Thursday, September 20, 2007

Albuquerque Economic Development

The metro's leading economic development organization held its quarterly investor's luncheon today. The event at the Sandia Resort and Casino attracted 667 registrations, a record, said Gary Tonjes, AED president. The resort catering staff responded capably to the challenge with pretty decent food for a banquet and prompt service complete with refilled ice tea glasses.
Speakers included technology executives Doug Cayne of Aspen Avionics and Robert Harbour of Lumidigm.
Avionics are the instruments than run an airplane. Aspen's niche is to make avionics that will allow retrofitting the dials and switches on existing low-priced aircraft with computer-based gear and sell at an affordable price. Avionics for the masses, one might say. Aspen is sold out through the first half of 2008, Cayne said.

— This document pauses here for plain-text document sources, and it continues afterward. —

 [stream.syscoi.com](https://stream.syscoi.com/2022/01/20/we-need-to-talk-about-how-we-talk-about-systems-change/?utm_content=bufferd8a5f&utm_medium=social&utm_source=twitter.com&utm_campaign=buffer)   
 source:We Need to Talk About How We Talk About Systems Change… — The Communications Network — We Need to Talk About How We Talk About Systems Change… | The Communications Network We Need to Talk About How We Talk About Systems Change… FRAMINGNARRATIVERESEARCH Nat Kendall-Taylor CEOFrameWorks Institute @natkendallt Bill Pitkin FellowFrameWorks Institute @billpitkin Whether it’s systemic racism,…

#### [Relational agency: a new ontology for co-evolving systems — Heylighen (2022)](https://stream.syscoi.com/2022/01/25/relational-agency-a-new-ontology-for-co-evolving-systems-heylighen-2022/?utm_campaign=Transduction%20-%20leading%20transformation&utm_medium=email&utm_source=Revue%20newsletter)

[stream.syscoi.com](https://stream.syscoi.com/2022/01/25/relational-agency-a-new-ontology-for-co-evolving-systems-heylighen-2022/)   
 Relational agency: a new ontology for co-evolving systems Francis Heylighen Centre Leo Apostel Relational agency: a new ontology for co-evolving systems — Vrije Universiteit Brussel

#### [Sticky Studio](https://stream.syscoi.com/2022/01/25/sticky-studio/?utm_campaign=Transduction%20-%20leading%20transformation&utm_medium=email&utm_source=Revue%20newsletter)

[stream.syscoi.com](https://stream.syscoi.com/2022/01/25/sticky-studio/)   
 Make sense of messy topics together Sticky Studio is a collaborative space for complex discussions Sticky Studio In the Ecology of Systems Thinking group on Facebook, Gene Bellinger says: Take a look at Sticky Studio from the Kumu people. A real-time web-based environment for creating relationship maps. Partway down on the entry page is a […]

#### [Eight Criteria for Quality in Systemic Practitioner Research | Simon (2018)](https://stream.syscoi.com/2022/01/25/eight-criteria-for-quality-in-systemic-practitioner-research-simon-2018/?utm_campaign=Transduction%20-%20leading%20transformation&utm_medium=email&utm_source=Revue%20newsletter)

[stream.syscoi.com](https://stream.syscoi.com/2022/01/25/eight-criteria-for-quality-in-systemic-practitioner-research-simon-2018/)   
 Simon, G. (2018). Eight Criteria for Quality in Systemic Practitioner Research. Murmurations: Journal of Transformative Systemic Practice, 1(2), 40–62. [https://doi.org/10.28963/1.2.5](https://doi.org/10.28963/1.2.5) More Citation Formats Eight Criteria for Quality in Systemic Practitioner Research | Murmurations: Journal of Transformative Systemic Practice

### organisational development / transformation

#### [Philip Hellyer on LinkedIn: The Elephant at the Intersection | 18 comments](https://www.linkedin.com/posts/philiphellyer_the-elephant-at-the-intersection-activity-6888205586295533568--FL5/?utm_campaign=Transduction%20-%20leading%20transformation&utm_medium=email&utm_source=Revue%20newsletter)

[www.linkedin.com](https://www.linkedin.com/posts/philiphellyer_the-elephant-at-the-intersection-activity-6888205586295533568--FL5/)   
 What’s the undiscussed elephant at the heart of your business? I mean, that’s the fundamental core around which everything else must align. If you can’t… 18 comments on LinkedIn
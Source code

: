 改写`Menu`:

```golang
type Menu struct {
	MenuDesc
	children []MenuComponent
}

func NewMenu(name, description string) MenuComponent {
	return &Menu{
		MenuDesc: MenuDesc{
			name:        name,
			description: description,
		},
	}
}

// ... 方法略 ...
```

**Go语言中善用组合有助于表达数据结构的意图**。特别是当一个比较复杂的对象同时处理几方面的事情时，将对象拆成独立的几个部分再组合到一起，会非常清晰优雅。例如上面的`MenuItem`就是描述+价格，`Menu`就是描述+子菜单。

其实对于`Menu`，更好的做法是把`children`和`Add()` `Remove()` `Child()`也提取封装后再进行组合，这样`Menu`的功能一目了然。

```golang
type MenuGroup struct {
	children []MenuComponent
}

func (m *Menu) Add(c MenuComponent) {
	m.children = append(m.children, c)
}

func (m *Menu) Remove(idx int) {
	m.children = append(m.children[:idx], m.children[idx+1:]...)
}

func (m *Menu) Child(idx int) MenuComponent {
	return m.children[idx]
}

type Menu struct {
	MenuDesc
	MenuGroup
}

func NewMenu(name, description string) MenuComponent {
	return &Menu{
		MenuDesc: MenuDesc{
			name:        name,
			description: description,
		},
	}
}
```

Lumidigm calls itself "an identity solutions company" that makes "biometric security products." One Lumidigm device quickly and cleanly records the fingerprints both on the surface of the finger and on the subsurface. Yes, there are such things as a subsurface fingerprint.
For AED, Tonjes said, there is the potential that the fourth quarter of 2007 will be a record in terms of new companies and jobs or merely be "very impressive." AED's top six location prospects would add 6,500 jobs to the metro area and need 3.2 million square feet of space.
Blue Cross Blue Shield of New Mexico and Public Service Company sponsored the luncheon.